ガーナットは「密かな決断」のことを思い出し、ランディーも一緒に来てくれるだろうかと考えていた。
ランディーとガーナットは家が隣で小さいころから親友だった。だが何かそれ以上の「絆」をお互いに感じていた。強い繋がりが自分たちにはあると。ランディーがまだ11歳のころ、彼の父が村の外へ出稼ぎに行ってしまいランディーが泣いていた時も、2年前ガーナットの母が死んでしまったときも、お互いに励ましあってきた。そんなことを考えているとランディーとガーナットの前を再び白銀の毛並みを揺らしながらまーガスが横切った。と、隣を見るとランディーの顔は落胆の底に落ちていた。どうやらランディーはガーナットと同じように干し肉を差し出したようだが、あいにく無視されたらしい。ランディーはしかめ面をして言った。
「やっぱりあの猫嫌いだ。」
ガーナットとは対称的にランディーはお高くとまった白銀の猫が好きではないようだった。だが、ランディーも動物は好きだった。好きではない、その理由がガーナットには懐いて自分に懐かない、という所から来ているのをガーナットは知っていた。

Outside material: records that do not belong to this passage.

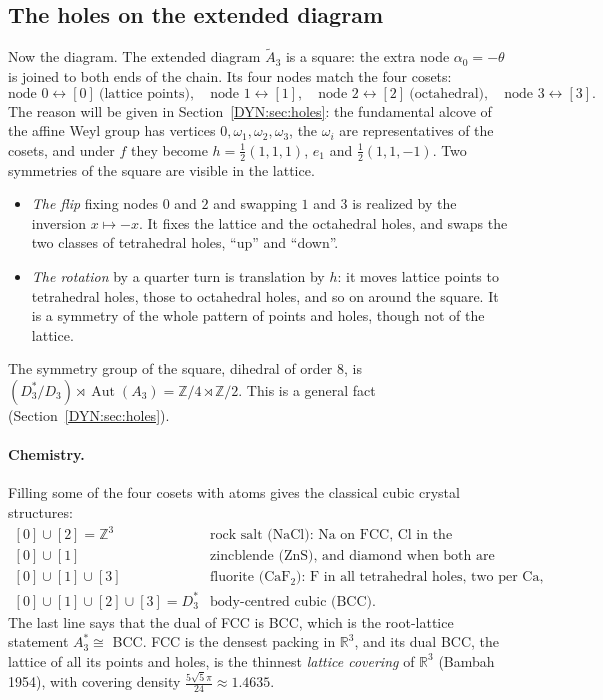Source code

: \documentclass[11pt,openany]{book}
\theoremstyle{plain}
\theoremstyle{definition}
\theoremstyle{remark}
\newcommand{\R}{\mathbb{R}}
\newcommand{\Z}{\mathbb{Z}}
\begin{document}
\subsection*{The holes on the extended diagram}
Now the diagram. The extended diagram $\tilde A_3$ is a square: the extra node $\alpha_0=-\theta$ is
joined to both ends of the chain. Its four nodes match the four cosets:
\[
  \text{node }0\leftrightarrow[0]\ \text{(lattice points)},\quad
  \text{node }1\leftrightarrow[1],\quad \text{node }2\leftrightarrow[2]\ \text{(octahedral)},\quad
  \text{node }3\leftrightarrow[3].
\]
The reason will be given in Section~\ref{DYN:sec:holes}: the fundamental alcove of the affine Weyl group
has vertices $0,\omega_1,\omega_2,\omega_3$, the $\omega_i$ are representatives of the cosets, and under $f$
they become $h=\frac12(1,1,1)$, $e_1$ and $\frac12(1,1,-1)$. Two symmetries of the square are visible in the lattice.
\begin{itemize}
\item \emph{The flip} fixing nodes $0$ and $2$ and swapping $1$ and $3$ is realized by the inversion $x\mapsto-x$. It
  fixes the lattice and the octahedral holes, and swaps the two classes of tetrahedral holes, ``up'' and
  ``down''.
\item \emph{The rotation} by a quarter turn is translation by $h$: it moves lattice points to
  tetrahedral holes, those to octahedral holes, and so on around the square. It is a symmetry of the whole
  pattern of points and holes, though not of the lattice.
\end{itemize}
The symmetry group of the square, dihedral of order $8$, is $(D_3^*/D_3)\rtimes\operatorname{Aut}(A_3)
=\Z/4\rtimes\Z/2$. This is a general fact (Section~\ref{DYN:sec:holes}).

\paragraph{Chemistry.} Filling some of the four cosets with atoms gives the classical cubic crystal
structures:
\[
  \begin{array}{ll}
  [0]\cup[2]=\Z^3 & \text{rock salt (NaCl): Na on FCC, Cl in the octahedral holes,}\\
  {}[0]\cup[1] & \text{zincblende (ZnS), and diamond when both are carbon,}\\
  {}[0]\cup[1]\cup[3] & \text{fluorite (CaF$_2$): F in all tetrahedral holes, two per Ca,}\\
  {}[0]\cup[1]\cup[2]\cup[3]=D_3^* & \text{body-centred cubic (BCC).}
  \end{array}
\]
The last line says that the dual of FCC is BCC, which is the root-lattice statement $A_3^*\cong$ BCC.
FCC is the densest packing in $\R^3$, and its dual BCC, the lattice of all its points and holes, is the
thinnest \emph{lattice covering} of $\R^3$ (Bambah 1954), with covering density
$\frac{5\sqrt5\pi}{24}\approx1.4635$.
\end{document}
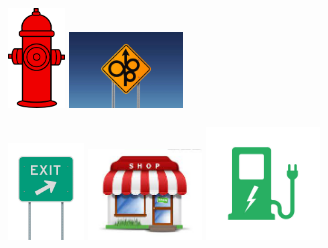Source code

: \documentclass{beamer}
\begin{document}
\begin{frame}
\begin{exampleblock}{}
\end{exampleblock}
\pause
\begin{figure}
\hspace*{-3mm}%
\centering
   \pause
   \includegraphics[width=1.5cm]{pics/hydrant.png}
   \pause
   \includegraphics[width=3cm]{pics/crazy.jpg}
\end{figure}
\pause
\begin{figure}
\hspace*{-3mm}%
\centering
   \includegraphics[width=2cm]{pics/exit.jpg}
   \pause
   \includegraphics[width=3cm]{pics/shop.jpeg}
   \pause
   \includegraphics[width=3cm]{pics/charge.jpg}
\end{figure}
  
\end{frame}
\end{document}
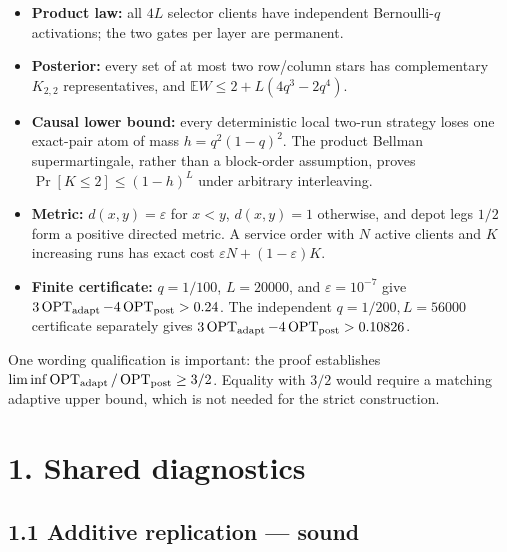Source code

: \documentclass[11pt,a4paper]{article}
\begin{document}
\begin{itemize}

\item \textbf{Product law:} all \(4L\) selector clients have independent Bernoulli-\(q\) activations; the two gates per layer are permanent.

\item \textbf{Posterior:} every set of at most two row/column stars has complementary \(K_{2,2}\) representatives, and \(\mathbb E W\le2+L(4q^3-2q^4)\).

\item \textbf{Causal lower bound:} every deterministic local two-run strategy loses one exact-pair atom of mass \(h=q^2(1-q)^2\).  The product Bellman supermartingale, rather than a block-order assumption, proves \(\Pr[K\le2]\le(1-h)^L\) under arbitrary interleaving.

\item \textbf{Metric:} \(d(x,y)=\varepsilon\) for \(x<y\), \(d(x,y)=1\) otherwise, and depot legs \(1/2\) form a positive directed metric.  A service order with \(N\) active clients and \(K\) increasing runs has exact cost \(\varepsilon N+(1-\varepsilon)K\).

\item \textbf{Finite certificate:} \(q=1/100\), \(L=20000\), and \(\varepsilon=10^{-7}\) give \(3\operatorname{OPT}_{\rm adapt} -4\operatorname{OPT}_{\rm post}>0.24\).  The independent \(q=1/200,L=56000\) certificate separately gives \(3\operatorname{OPT}_{\rm adapt} -4\operatorname{OPT}_{\rm post}>0.10826\).

\end{itemize}

One wording qualification is important: the proof establishes \(\liminf \operatorname{OPT}_{\rm adapt}/\operatorname{OPT}_{\rm post} \ge3/2\).  Equality with \(3/2\) would require a matching adaptive upper bound, which is not needed for the strict construction.


\section*{1. Shared diagnostics}

\subsection*{1.1 Additive replication — sound}
\end{document}
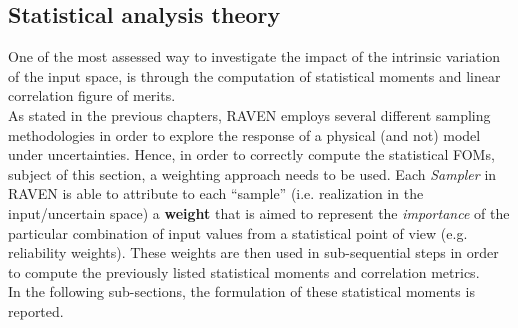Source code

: \subsection{Statistical analysis theory}
One of the most assessed way to investigate the impact of the intrinsic variation of the input space, is through the computation of 
statistical moments and linear correlation figure of merits. 
\\As stated in the previous chapters, RAVEN employs several different sampling methodologies in order to explore
the response of a physical (and not) model under uncertainties. Hence, in order to correctly compute the statistical FOMs, subject
of this section, a weighting approach needs to be used. Each \textit{Sampler} in RAVEN is able to attribute to each ``sample'' (i.e.
realization in the input/uncertain space) a \textbf{weight} that is aimed to represent the \textit{importance} of the particular
combination of input values from a statistical point of view (e.g. reliability weights). These weights are then used in sub-sequential
steps in order to compute the previously listed statistical moments and correlation metrics.
\\In the following sub-sections, the formulation of these statistical moments is reported.

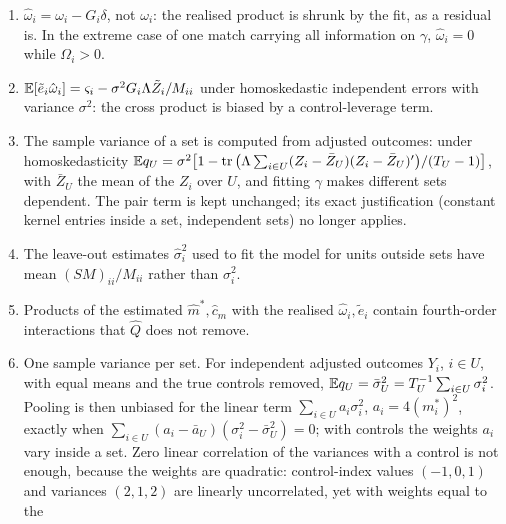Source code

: \begin{enumerate}
$\hat Q_{\rm full}=\hat Q-2\tr(CS_dC\hat H)+\tr(C\hat HC\hat H)$, whose conditional mean is
$\tr\{C(S_d-\hat H)C(S_d-\hat H)\}$, while $\hat L=4\hat m'(S_d-\hat H)\hat m$ exactly. The middle term is the average
of $u'\hat Hu$ over the existing draws; the last needs $2k$ further applications of $C$, whereas the control term as implemented needs no
further solve. (Under the default  \fevc{} adds an offset pass of two solves per
point-estimate probe, 400 by default, to form the fixed-offset units;  avoids it.) $S_d-\hat H$ need not be
positive semidefinite, so it cannot be drawn from.
\item $\hat\omega_i=\omega_i-G_i\delta$, not $\omega_i$: the realised product is shrunk by the fit, as a residual is.
In the extreme case of one match carrying all information on $\gamma$, $\hat\omega_i=0$ while $\Omega_i>0$.
\item $\mathbb{E}[\tilde e_i\hat\omega_i]=\varsigma_i-\sigma^2G_i\Lambda\tilde Z_i/M_{ii}$ under homoskedastic independent errors
with variance $\sigma^2$: the cross product is biased by a control-leverage term.
\item The sample variance of a set is computed from adjusted outcomes: under homoskedasticity
$\mathbb{E} q_U=\sigma^2\big[1-\operatorname{tr}\big(\Lambda\sum_{i\in U}(Z_i-\bar Z_U)(Z_i-\bar Z_U)'\big)/(T_U-1)\big]$, with $\bar Z_U$ the
mean of the $Z_i$ over $U$, and fitting $\gamma$ makes different sets dependent. The pair term is kept unchanged;
its exact justification (constant kernel entries inside a set, independent sets) no longer applies.
\item The leave-out estimates $\hat\sigma_i^2$ used to fit the model for units outside sets have mean
$(SM)_{ii}/M_{ii}$ rather than $\sigma_i^2$.
\item Products of the estimated $\hat m^*,\hat c_m$ with the realised $\hat\omega_i,\tilde e_i$ contain fourth-order
interactions that $\hat Q$ does not remove.
\item One sample variance per set. For independent adjusted outcomes $Y_i$, $i\in U$, with equal means and the
true controls removed, $\mathbb{E} q_U=\bar\sigma_U^2=T_U^{-1}\sum_{i\in U}\sigma_i^2$. Pooling is then unbiased for the
linear term $\sum_{i\in U}a_i\sigma_i^2$, $a_i=4(m_i^*)^2$, exactly when
$\sum_{i\in U}(a_i-\bar a_U)(\sigma_i^2-\bar\sigma_U^2)=0$; with controls the weights $a_i$ vary inside a set. Zero
linear correlation of the variances with a control is not enough, because the weights are quadratic:
control-index values $(-1,0,1)$ and variances $(2,1,2)$ are linearly uncorrelated, yet with weights equal to the

\end{enumerate}
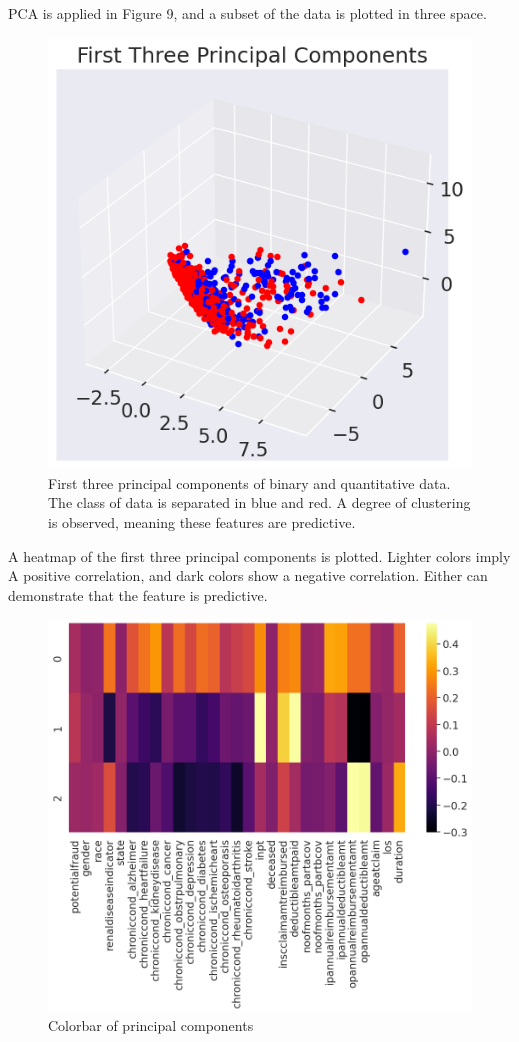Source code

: \documentclass[twoside,11pt]{article}
\begin{document}
PCA is applied in Figure 9,
and a subset of the data is plotted in three space.
\begin{figure}[!htbph]
  \centering
  \includegraphics[width=12cm]{./img/pca.png}
  \caption{First three principal components of binary and quantitative data.
  The class of data is separated in blue and red. A degree of clustering
  is observed, meaning these features are predictive.}
\end{figure}
\newpage
A heatmap of the first three principal components is plotted.  Lighter colors imply A
positive correlation, and dark colors show a negative correlation. Either can 
demonstrate that the feature is predictive.
\begin{figure}[!htbp]
  \centering
  \includegraphics[width=\textwidth]{./img/pca2.png}
  \caption{Colorbar of principal components}
\end{figure}
\newpage
\end{document}
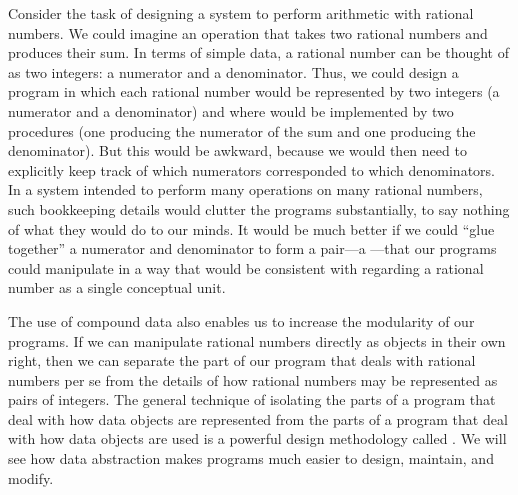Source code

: Consider the task of designing a system to perform arithmetic with rational numbers.
We could imagine an operation  that takes two rational numbers and produces their sum.
In terms of simple data, a rational number can be thought of as two integers:
a numerator and a denominator.
Thus, we could design a program in which each rational number would be represented by two integers (a numerator and a denominator) and where  would be implemented by two procedures (one producing the numerator of the sum and one producing the denominator).
But this would be awkward, because we would then need to explicitly keep track of which numerators corresponded to which denominators.
In a system intended to perform many operations on many rational numbers, such bookkeeping details would clutter the programs substantially, to say nothing of what they would do to our minds.
It would be much better if we could “glue together” a numerator and denominator to form a pair---a ---that our programs could manipulate in a way that would be consistent with regarding a rational number as a single conceptual unit.

The use of compound data also enables us to increase the modularity of our programs.
If we can manipulate rational numbers directly as objects in their own right, then we can separate the part of our program that deals with rational numbers per se from the details of how rational numbers may be represented as pairs of integers.
The general technique of isolating the parts of a program that deal with how data objects are represented from the parts of a program that deal with how data objects are used is a powerful design methodology called .
We will see how data abstraction makes programs much easier to design, maintain, and modify.

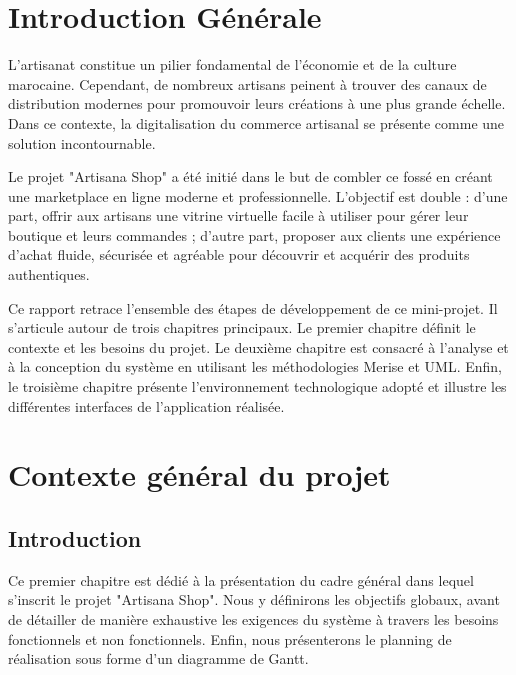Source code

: \documentclass[12pt,a4paper]{report}
\begin{document}
\tableofcontents

\clearpage
{}

\chapter*{Introduction Générale}
L'artisanat constitue un pilier fondamental de l'économie et de la culture marocaine. Cependant, de nombreux artisans peinent à trouver des canaux de distribution modernes pour promouvoir leurs créations à une plus grande échelle. Dans ce contexte, la digitalisation du commerce artisanal se présente comme une solution incontournable.

Le projet "Artisana Shop" a été initié dans le but de combler ce fossé en créant une marketplace en ligne moderne et professionnelle. L'objectif est double : d'une part, offrir aux artisans une vitrine virtuelle facile à utiliser pour gérer leur boutique et leurs commandes ; d'autre part, proposer aux clients une expérience d'achat fluide, sécurisée et agréable pour découvrir et acquérir des produits authentiques.

Ce rapport retrace l'ensemble des étapes de développement de ce mini-projet. Il s'articule autour de trois chapitres principaux. Le premier chapitre définit le contexte et les besoins du projet. Le deuxième chapitre est consacré à l'analyse et à la conception du système en utilisant les méthodologies Merise et UML. Enfin, le troisième chapitre présente l'environnement technologique adopté et illustre les différentes interfaces de l'application réalisée.

\chapter{Contexte général du projet}

\section{Introduction}
Ce premier chapitre est dédié à la présentation du cadre général dans lequel s'inscrit le projet "Artisana Shop". Nous y définirons les objectifs globaux, avant de détailler de manière exhaustive les exigences du système à travers les besoins fonctionnels et non fonctionnels. Enfin, nous présenterons le planning de réalisation sous forme d'un diagramme de Gantt.
\end{document}
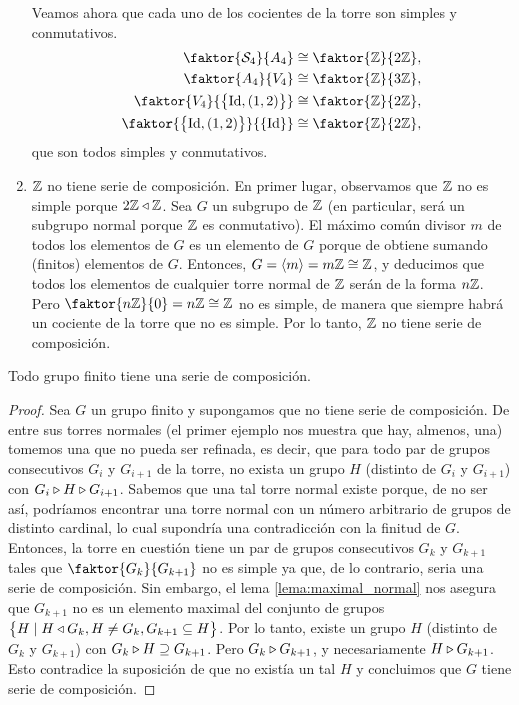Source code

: \begin{example}
\begin{enumerate}[1.]
            \noindent Veamos ahora que cada uno de los cocientes de la torre son simples y conmutativos. 
            \begin{align*}
                \faktor{\Sim_4}{A_4} &\cong \faktor{\z}{2\z},\\
                \faktor{A_4}{V_4} &\cong \faktor{\z}{3\z},\\
                \faktor{V_4}{\lc \Id,\lp 1,2\rp\rc} &\cong \faktor{\z}{2\z},\\
                \faktor{\lc \Id,\lp 1,2\rp\rc}{\lc\Id\rc} &\cong \faktor{\z}{2\z},
            \end{align*}
            que son todos simples y conmutativos.
        \item $\mathbb{Z}$ no tiene serie de composición. En primer lugar, observamos que $\mathbb{Z}$ no es simple porque $2\mathbb{Z}\triangleleft\mathbb{Z}$. Sea $G$ un subgrupo de $\mathbb{Z}$ (en particular, será un subgrupo normal porque $\mathbb{Z}$ es conmutativo). El máximo común divisor $m$ de todos los elementos de $G$ es un elemento de $G$ porque de obtiene sumando (finitos) elementos de $G$. Entonces, $G=\left< m\right>=m\mathbb{Z}\cong\mathbb{Z}$, y deducimos que todos los elementos de cualquier torre normal de $\mathbb{Z}$ serán de la forma $n\mathbb{Z}$. Pero $\faktor{n\z}{0}=n\z\cong\z$ no es simple, de manera que siempre habrá un cociente de la torre que no es simple. Por lo tanto, $\mathbb{Z}$ no tiene serie de composición.
    \end{enumerate}
\end{example}

\begin{prop}
    Todo grupo finito tiene una serie de composición.
\end{prop}

\begin{proof}
    Sea $G$ un grupo finito y supongamos que no tiene serie de composición. De entre sus torres normales (el primer ejemplo nos muestra que hay, almenos, una) tomemos una que no pueda ser refinada, es decir, que para todo par de grupos consecutivos $G_i$ y $G_{i+1}$ de la torre, no exista un grupo $H$ (distinto de $G_i$ y $G_{i+1}$) con $G_i\triangleright H\triangleright G_{i+1}$. Sabemos que una tal torre normal existe porque, de no ser así, podríamos encontrar una torre normal con un número arbitrario de grupos de distinto cardinal, lo cual supondría una contradicción con la finitud de $G$. Entonces, la torre en cuestión tiene un par de grupos consecutivos $G_k$ y $G_{k+1}$ tales que $\faktor{G_k}{G_{k+1}}$ no es simple ya que, de lo contrario, seria una serie de composición. Sin embargo, el lema \ref{lema:maximal_normal} nos asegura que $G_{k+1}$ no es un elemento maximal del conjunto de grupos $\left\{ H\mid H\triangleleft G_k, H\neq G_k, G_{k+1}\subseteq H\right\}$. Por lo tanto, existe un grupo $H$ (distinto de $G_k$ y $G_{k+1}$) con $G_k\triangleright H\supseteq G_{k+1}$. Pero $G_k\triangleright G_{k+1}$, y necesariamente $H\triangleright G_{k+1}$. Esto contradice la suposición de que no existía un tal $H$ y concluimos que $G$ tiene serie de composición.
\end{proof}

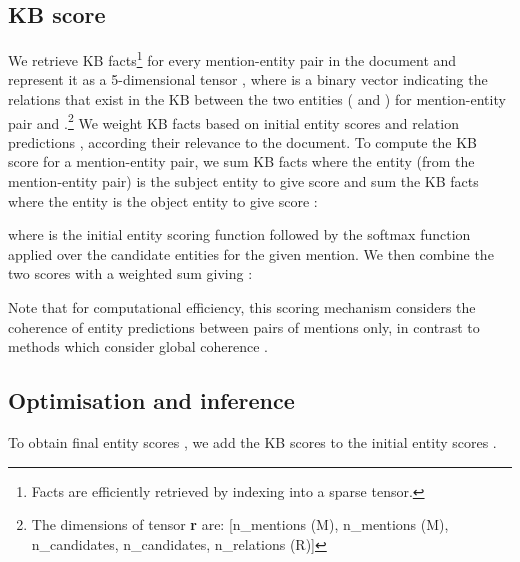\documentclass[11pt]{article}
\begin{document}
\subsection{KB score }


























We retrieve KB facts\footnote{Facts are efficiently retrieved by indexing into a sparse tensor.} for every mention-entity pair in the document and represent it as a 5-dimensional tensor , where  is a binary vector indicating the relations that exist in the KB between the two entities ( and ) for mention-entity pair  and .\footnote{{The dimensions of tensor \textbf{r} are: [n\_mentions (M), n\_mentions (M), n\_candidates, n\_candidates, n\_relations (R)]}}
We weight KB facts  based on initial entity scores  and relation predictions , according their relevance to the document. To compute the KB score  for a mention-entity pair, we sum KB facts where the entity (from the mention-entity pair) is the subject entity to give score  and sum the KB facts where the entity is the object entity to give score :

\small{

}

\small{

}

\normalsize
where  is the initial entity scoring function  followed by the softmax function applied over the candidate entities for the given mention. We then combine the two scores with a weighted sum giving :




Note that for computational efficiency, this scoring mechanism considers the coherence of entity predictions between pairs of mentions only, in contrast to methods which consider global coherence \citet{hoffart-etal-2011-robust}. 


\subsection{Optimisation and inference}
To obtain final entity scores , we add the KB scores  to the initial entity scores .
\end{document}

「ランディー、そう嫉妬するなよ。そのうち懐くようになるさ。」
ガーナットはニヤリと笑ってランディーをからかった。ランディーはからかわれているのに気付きながら反論した。この二人はこんな馬鹿げた、日常的な会話が好きだったのだ。
「別に懐いてほしいわけじゃないさ。だいたいもう十何年も、、」
[ついに時は来た。
ランディーの言葉を遮り、不意に頭の中に響いた言葉に二人は違和感を覚えた。しわがれた声で深く響くような男の声だった。ガーナットは周りを見回しながら、目についた村人の声をめくるめくる思い出していた。二人は軽くパニックに陥った。こんな時決まって先に口を開くのはランディーだった。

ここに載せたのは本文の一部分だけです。